El tesoro enterrado
Se alejaron y yo me puse a armar la tienda con Pappermann. El buen viejo, al ver que «Corazoncito» se arrodillaba ante la tumba de la hermana de Winnetou y oraba, procuró hacer el menor ruido posible para no molestarla. Luego se acercó mi mujer a la tumba del jefe, y vio que al pie de ella había un sitio en que el suelo estaba un poco hundido, aunque cubierto, como todo el terreno que lo rodeaba, de una hierba parecida al musgo.
—¿Es este el sitio donde tú cavaste en otro tiempo? —me preguntó.
—Sí —respondí—. Volví a tapar el hoyo con mucho cuidado; pero al cavar se perdió tanta tierra que luego faltó cuando se fue afirmando la que se echó después. A eso obedece esta depresión.
—Tal vez eso induzca a otros a cavar también aquí.
—Es posible; pero no encontrarían nada.
—No lo digas tan pronto. ¿Sabes que tengo una idea?
—¡Ah! ¿Sí? ¿Cuál?
—No se me ha ocurrido ahora, sino que vengo dándole vueltas toda la mañana.
—Es verdad que parecías muy pensativa. Bien; dime de qué se trata.
Siempre tengo en cuenta para todo las ideas y los sentimientos de mi mujer. Su perspicacia natural me ha servido de mucho, en ocasiones en que mi penetrante mirada, adquirida a costa de mucho esfuerzo, me había inducido a error.
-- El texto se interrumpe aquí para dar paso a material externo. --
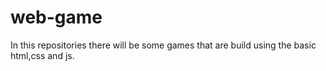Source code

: # web-game
In this repositories there will be some games that are build using the basic html,css and js. 
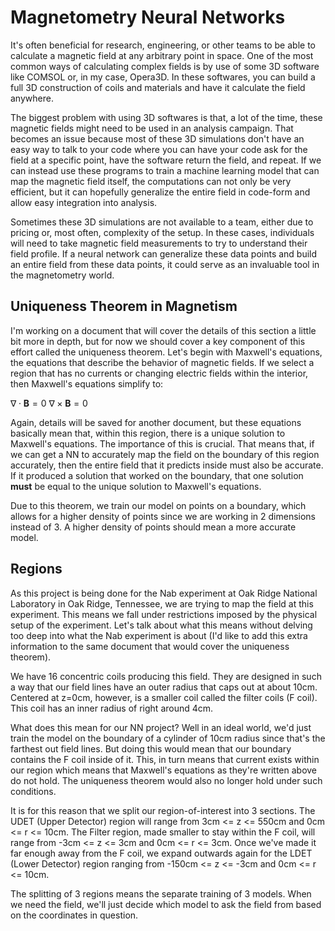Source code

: # Magnetometry Neural Networks
It's often beneficial for research, engineering, or other teams to be able to calculate a magnetic field at any arbitrary point in space. One of the most common ways of calculating complex fields is by use of some 3D software like COMSOL or, in my case, Opera3D. In these softwares, you can build a full 3D construction of coils and materials and have it calculate the field anywhere.

The biggest problem with using 3D softwares is that, a lot of the time, these magnetic fields might need to be used in an analysis campaign. That becomes an issue because most of these 3D simulations don't have an easy way to talk to your code where you can have your code ask for the field at a specific point, have the software return the field, and repeat. If we can instead use these programs to train a machine learning model that can map the magnetic field itself, the computations can not only be very efficient, but it can hopefully generalize the entire field in code-form and allow easy integration into analysis.

Sometimes these 3D simulations are not available to a team, either due to pricing or, most often, complexity of the setup. In these cases, individuals will need to take magnetic field measurements to try to understand their field profile. If a neural network can generalize these data points and build an entire field from these data points, it could serve as an invaluable tool in the magnetometry world.

## Uniqueness Theorem in Magnetism
I'm working on a document that will cover the details of this section a little bit more in depth, but for now we should cover a key component of this effort called the uniqueness theorem. Let's begin with Maxwell's equations, the equations that describe the behavior of magnetic fields. If we select a region that has no currents or changing electric fields within the interior, then Maxwell's equations simplify to:

$\nabla \cdot \textbf{B} = 0$
$\nabla \times \textbf{B} = 0$

Again, details will be saved for another document, but these equations basically mean that, within this region, there is a unique solution to Maxwell's equations. The importance of this is crucial. That means that, if we can get a NN to accurately map the field on the boundary of this region accurately, then the entire field that it predicts inside must also be accurate. If it produced a solution that worked on the boundary, that one solution **must** be equal to the unique solution to Maxwell's equations.

Due to this theorem, we train our model on points on a boundary, which allows for a higher density of points since we are working in 2 dimensions instead of 3. A higher density of points should mean a more accurate model.

## Regions
As this project is being done for the Nab experiment at Oak Ridge National Laboratory in Oak Ridge, Tennessee, we are trying to map the field at this experiment. This means we fall under restrictions imposed by the physical setup of the experiment. Let's talk about what this means without delving too deep into what the Nab experiment is about (I'd like to add this extra information to the same document that would cover the uniqueness theorem).

We have 16 concentric coils producing this field. They are designed in such a way that our field lines have an outer radius that caps out at about 10cm. Centered at z=0cm, however, is a smaller coil called the filter coils (F coil). This coil has an inner radius of right around 4cm. 

What does this mean for our NN project? Well in an ideal world, we'd just train the model on the boundary of a cylinder of 10cm radius since that's the farthest out field lines. But doing this would mean that our boundary contains the F coil inside of it. This, in turn means that current exists within our region which means that Maxwell's equations as they're written above do not hold. The uniqueness theorem would also no longer hold under such conditions.

It is for this reason that we split our region-of-interest into 3 sections. The UDET (Upper Detector) region will range from 3cm <= z <= 550cm and 0cm <= r <= 10cm. The Filter region, made smaller to stay within the F coil, will range from -3cm <= z <= 3cm and 0cm <= r <= 3cm. Once we've made it far enough away from the F coil, we expand outwards again for the LDET (Lower Detector) region ranging from -150cm <= z <= -3cm and 0cm <= r <= 10cm.

The splitting of 3 regions means the separate training of 3 models. When we need the field, we'll just decide which model to ask the field from based on the coordinates in question.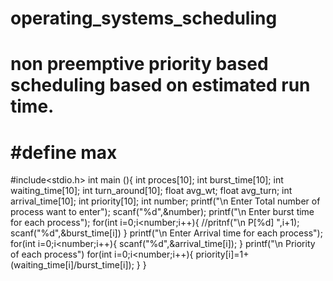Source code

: # operating_systems_scheduling
# non preemptive priority based scheduling based on estimated run time.
# #define max
#include<stdio.h>
int main (){
int proces[10];
int burst_time[10];
int waiting_time[10];
int turn_around[10];
float avg_wt;
float avg_turn;
int arrival_time[10];
int priority[10];
int number;
printf("\n Enter Total number of process want to enter");
scanf("%d",&number);
printf("\n Enter burst time for each process");
for(int i=0;i<number;i++){
//pritnf("\n P[%d] ",i+1);
scanf("%d",&burst_time[i])
}
printf("\n Enter Arrival time for each process");
for(int i=0;i<number;i++){
scanf("%d",&arrival_time[i]);
}
printf("\n Priority of each process")
for(int i=0;i<number;i++){
priority[i]=1+(waiting_time[i]/burst_time[i]);
}
}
Yo admito sin vacilar que la mujer es superior al hombre en lo que se refiere a la finura de los instintos; por eso me alegro siempre que veo que la mía tiene alguna idea o alguna sospecha, porque estoy seguro de que ha de serme útil en algo.
Ella respondió:
—Conforme nos íbamos acercando al monte esta mañana, tanto más claramente se me iba representando todo lo que tú cuentas de él. De pronto me vino a la memoria una frase que luego no se ha apartado de mi mente. Winnetou te la dijo en repetidas ocasiones. ¿Recuerdas cómo llamaba él a las pepitas de oro?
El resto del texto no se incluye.